§ **Exercise**: Omit the images, then output each of the records below exactly.

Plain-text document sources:
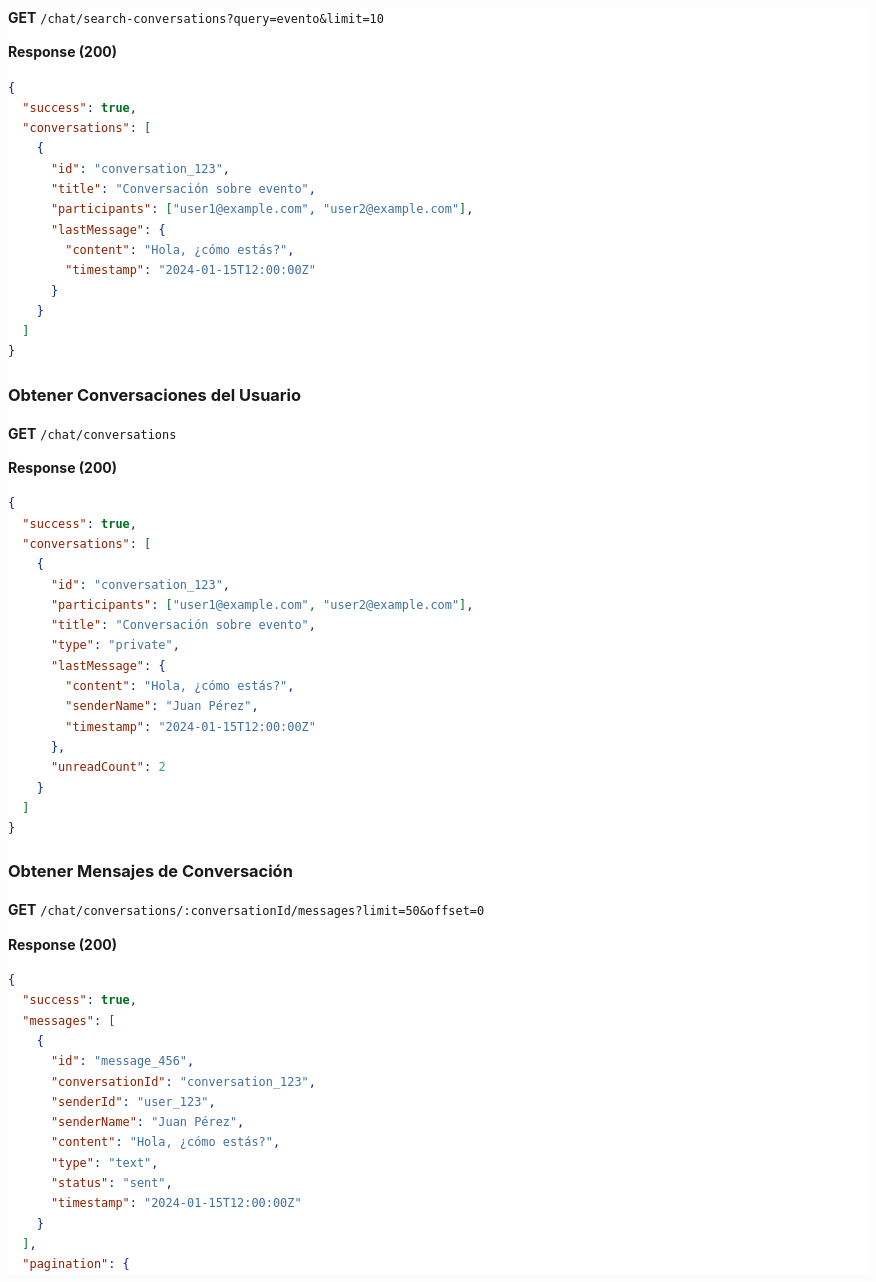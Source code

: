 **GET** `/chat/search-conversations?query=evento&limit=10`

**Response (200)**
```json
{
  "success": true,
  "conversations": [
    {
      "id": "conversation_123",
      "title": "Conversación sobre evento",
      "participants": ["user1@example.com", "user2@example.com"],
      "lastMessage": {
        "content": "Hola, ¿cómo estás?",
        "timestamp": "2024-01-15T12:00:00Z"
      }
    }
  ]
}
```

### Obtener Conversaciones del Usuario

**GET** `/chat/conversations`

**Response (200)**
```json
{
  "success": true,
  "conversations": [
    {
      "id": "conversation_123",
      "participants": ["user1@example.com", "user2@example.com"],
      "title": "Conversación sobre evento",
      "type": "private",
      "lastMessage": {
        "content": "Hola, ¿cómo estás?",
        "senderName": "Juan Pérez",
        "timestamp": "2024-01-15T12:00:00Z"
      },
      "unreadCount": 2
    }
  ]
}
```

### Obtener Mensajes de Conversación

**GET** `/chat/conversations/:conversationId/messages?limit=50&offset=0`

**Response (200)**
```json
{
  "success": true,
  "messages": [
    {
      "id": "message_456",
      "conversationId": "conversation_123",
      "senderId": "user_123",
      "senderName": "Juan Pérez",
      "content": "Hola, ¿cómo estás?",
      "type": "text",
      "status": "sent",
      "timestamp": "2024-01-15T12:00:00Z"
    }
  ],
  "pagination": {
```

§ **Written solution**:
Source code

: **GET** `/chat/search-conversations?query=evento&limit=10`

**Response (200)**
```json
{
  "success": true,
  "conversations": [
    {
      "id": "conversation_123",
      "title": "Conversación sobre evento",
      "participants": ["user1@example.com", "user2@example.com"],
      "lastMessage": {
        "content": "Hola, ¿cómo estás?",
        "timestamp": "2024-01-15T12:00:00Z"
      }
    }
  ]
}
```

### Obtener Conversaciones del Usuario

**GET** `/chat/conversations`

**Response (200)**
```json
{
  "success": true,
  "conversations": [
    {
      "id": "conversation_123",
      "participants": ["user1@example.com", "user2@example.com"],
      "title": "Conversación sobre evento",
      "type": "private",
      "lastMessage": {
        "content": "Hola, ¿cómo estás?",
        "senderName": "Juan Pérez",
        "timestamp": "2024-01-15T12:00:00Z"
      },
      "unreadCount": 2
    }
  ]
}
```

### Obtener Mensajes de Conversación

**GET** `/chat/conversations/:conversationId/messages?limit=50&offset=0`

**Response (200)**
```json
{
  "success": true,
  "messages": [
    {
      "id": "message_456",
      "conversationId": "conversation_123",
      "senderId": "user_123",
      "senderName": "Juan Pérez",
      "content": "Hola, ¿cómo estás?",
      "type": "text",
      "status": "sent",
      "timestamp": "2024-01-15T12:00:00Z"
    }
  ],
  "pagination": {
```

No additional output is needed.